The eight most dangerous inmates of an asteroid prison, the ravenous Krites, escape in a small spacecraft. The warden, Zanti, dispatches two trigger-happy bounty hunters to bring them back, dead or alive. Meanwhile, in Grover’s Bend, Kansas, on the Brown family farm, Helen (Dee Wallace, The House of the Devil), Jay (Billy Green Bush, The Hitcher), Brad (Scott Grimes, The Night They Saved Christmas), and April (Nadine van der Velde, After Midnight) are going through an average day. Brad and April are a typically combative brother and sister, Jay is a farmer, and Helen is a housewife. The Brown’s farm hand Charlie (Don Keith Opper, City Limits) is a drunk who’s convinced he gets transmissions from aliens. Grover’s Bend also boasts a crusty sheriff (M. Emmet Walsh, Harry and the Hendersons), an incompetent deputy (Ethan Phillips, Bad Santa), and an annual bowling tournament.
Unfortunately for the Browns, April’s boyfriend Elliot, the “Dork from New York” (Billy Zane, Dead Calm), isn’t their only guest, as the Krites, dubbed “Critters” by Brad, land on the farm and begin eating everything, starting with Jay’s cattle and chickens.

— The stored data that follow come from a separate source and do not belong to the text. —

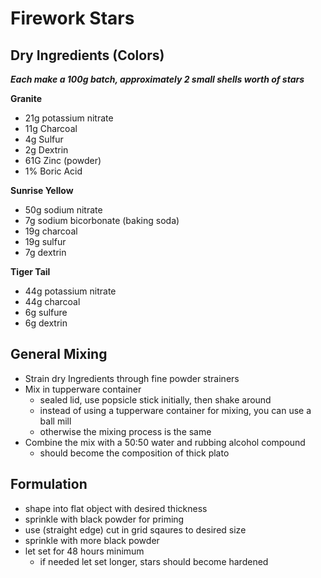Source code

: # Firework Stars

## Dry Ingredients (Colors) 

***Each make a 100g batch, approximately 2 small shells worth of stars***


**Granite**

- 21g potassium nitrate
- 11g Charcoal
- 4g Sulfur
- 2g Dextrin
- 61G Zinc (powder)
- 1% Boric Acid


**Sunrise Yellow**

- 50g sodium nitrate
- 7g sodium bicorbonate (baking soda)
- 19g charcoal
- 19g sulfur
- 7g dextrin


**Tiger Tail**

- 44g potassium nitrate
- 44g charcoal
- 6g sulfure
- 6g dextrin

## General Mixing

- Strain dry Ingredients through fine powder strainers
- Mix in tupperware container
	- sealed lid, use popsicle stick initially, then shake around
    - instead of using a tupperware container for mixing, you can use a ball mill
    - otherwise the mixing process is the same
- Combine the mix with a 50:50 water and rubbing alcohol compound
	- should become the composition of thick plato

## Formulation

- shape into flat object with desired thickness
- sprinkle with black powder for priming
- use (straight edge) cut in grid sqaures to desired size
- sprinkle with more black powder
- let set for 48 hours minimum
	- if needed let set longer, stars should become hardened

Can the Browns survive long enough for the bounty hunters to arrive? Will anything be left of Grover’s Bend by the time the trigger happy and disoriented bounty hunters find the Krites?

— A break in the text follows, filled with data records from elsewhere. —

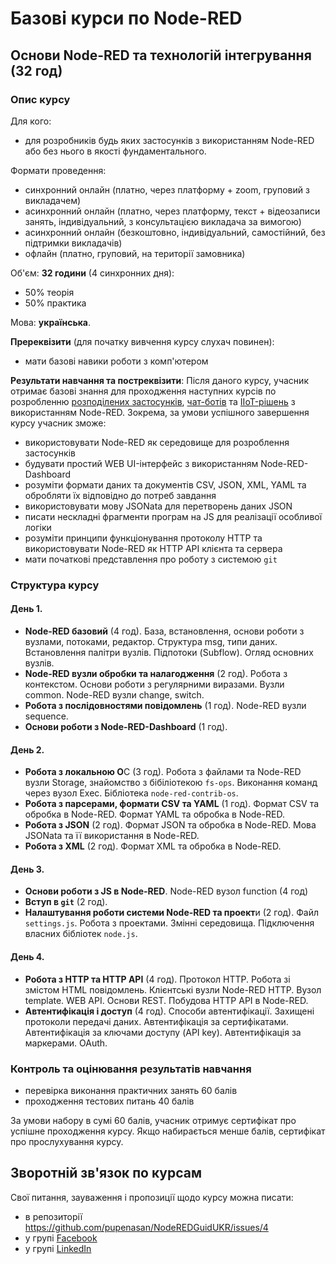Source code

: # Базові курси по Node-RED 

## Основи Node-RED та технологій інтегрування (32 год)

### Опис курсу

Для кого:

- для розробників будь яких застосунків з використанням Node-RED або без нього в якості фундаментального. 

Формати проведення: 

- синхронний онлайн (платно, через платформу + zoom, груповий з викладачем)
- асинхронний онлайн (платно, через платформу, текст + відеозаписи занять, індивідуальний, з консультацією викладача за вимогою)
- асинхронний онлайн (безкоштовно, індивідуальний, самостійний, без підтримки викладачів)
- офлайн (платно, груповий, на території замовника)

Об'єм: **32 години** (4 синхронних дня):

- 50% теорія
- 50% практика

Мова: **українська**.

**Пререквізити** (для початку вивчення курсу слухач повинен):

- мати базові навики роботи з комп'ютером

**Результати навчання та постреквізити**: Після даного курсу, учасник отримає базові знання для проходження наступних курсів по розробленню [розподілених застосунків](distributed.md), [чат-ботів](chatbots.md) та [IIoT-рішень](IIoT.md) з використанням Node-RED. Зокрема, за умови успішного завершення курсу учасник зможе:

- використовувати Node-RED як середовище для розроблення застосунків
- будувати простий WEB UI-інтерфейс з використанням Node-RED-Dashboard
- розуміти формати даних та документів CSV, JSON, XML, YAML та обробляти їх відповідно до потреб завдання 
- використовувати мову JSONata для перетворень даних JSON 
- писати нескладні фрагменти програм на JS для реалізації особливої логіки  
- розуміти принципи функціонування протоколу HTTP та використовувати Node-RED як HTTP API клієнта та сервера
- мати початкові представлення про роботу з системою `git`   

### Структура курсу

#### День 1.

- **Node-RED базовий** (4 год). База, встановлення, основи роботи з вузлами, потоками, редактор. Структура msg, типи даних. Встановлення палітри вузлів. Підпотоки (Subflow). Огляд основних вузлів. 
- **Node-RED вузли обробки та налагодження** (2 год). Робота з контекстом. Основи роботи з регулярними виразами. Вузли common. Node-RED вузли change, switch. 
- **Робота з послідовностями повідомлень** (1 год). Node-RED вузли sequence.
- **Основи роботи з Node-RED-Dashboard** (1 год).  

#### День 2.

- **Робота з локальною О**С (3 год). Робота з файлами та Node-RED вузли Storage, знайомство з бібіліотекою `fs-ops`. Виконання команд через вузол Exec. Бібліотека `node-red-contrib-os`.
- **Робота з парсерами, формати CSV та YAML** (1 год). Формат CSV та обробка в Node-RED. Формат YAML та обробка в Node-RED. 
- **Робота з JSON** (2 год). Формат JSON та обробка в Node-RED. Мова JSONata та її використання в Node-RED. 
- **Робота з XML** (2 год). Формат XML та обробка в Node-RED.

#### День 3.

- **Основи роботи з JS в Node-RED**. Node-RED вузол function (4 год)
- **Вступ в `git`** (2 год).  
- **Налаштування роботи системи Node-RED та проект**и (2 год). Файл `settings.js`. Робота з проектами. Змінні середовища. Підключення власних бібліотек `node.js`. 

#### День 4.

- **Робота з HTTP та HTTP API** (4 год). Протокол HTTP. Робота зі змістом HTML повідомлень. Клієнтські вузли Node-RED HTTP. Вузол template. WEB API. Основи REST. Побудова HTTP API в Node-RED.  
- **Автентифікація і доступ** (4 год). Способи автентифікації. Захищені протоколи передачі даних. Автентифікація за сертифікатами. Автентифікація за ключами доступу (API key). Автентифікація за маркерами. OAuth.

### Контроль та оцінювання результатів навчання

- перевірка виконання практичних занять 60 балів
- проходження тестових питань 40 балів

За умови набору в сумі 60 балів, учасник отримує сертифікат про успішне проходження курсу. Якщо набирається менше балів, сертифікат про прослухування курсу. 

## Зворотній зв'язок по курсам

Свої питання, зауваження і пропозиції щодо курсу можна писати:

- в репозиторії <https://github.com/pupenasan/NodeREDGuidUKR/issues/4>
- у групі [Facebook](https://www.facebook.com/groups/noderedua)
- у групі [LinkedIn](https://www.linkedin.com/groups/9258482/)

Gremlins was an enormous hit in 1984, and a slew of horror comedies featuring tiny creatures with attitude alternating between mugging for the camera and chomping small town morons sprung up in its wake. Every independent filmmaker and producer with a special effects team raced to get out the next Gremlins, resulting in films ranging from the abysmal (Hobgoblins, Munchies) to the barely competent (Ghoulies). Critters is, for better or worse, the best of these imitators, and was quite successful for its producers, New Line Cinema (who brought us A Nightmare on Elm Street two years earlier). Critters even received kudos from genre-friendly critics like Roger Ebert. In the modern era it is inconceivable that such a low-budget film would earn any notice, but between a modestly successful theatrical run and seemingly permanent place on cable, Critters gained enough momentum to result in 3 sequels-one in theaters, two direct to video, and lives on in the nostalgic memories of horror fans who cut their teeth on it.
The sequels suffer from rehashing what is already a thrown together rip-off/spoof of the biggest sci-fi and horror films of the 80s and the 1950s monster films the creators grew up on. The Brown’s farm would not be out-of-place in The War of the Worlds (and indeed, the town’s name is a direct reference to it) and Grover’s Bend recalls the town from The Blob. The bounty hunters, who dress in an outlandish leather-and-studs incarnation of a Western bounty hunter outfit can shape-shift, taking on the image of a video star (how very timely) and various local residents. They also are very much Terminator spoofs-not quite human, but human looking, and incredibly destructive. The Krites siege of the Brown family recalls The Birds and Night of the Living Dead. The film nudges and winks itself through familiar territory.
The characters are all cookie cutter stereotypes, but the actors, at least, seem to enjoy themselves. For much of the running time we are shown the Krites sparingly, (somewhat) hiding the film’s low-budget. In another budget-conscious move, the Krites grow instead of multiplying like the Gremlins. The filmmakers successfully aim directly at the imaginations of 10-12 year old boys, undoubtedly the target demographic, while giving their older brothers and fathers something to chuckle about. The result is an enjoyable film, just amusing enough to ignore the slow pacing and occasional moments of ineptitude.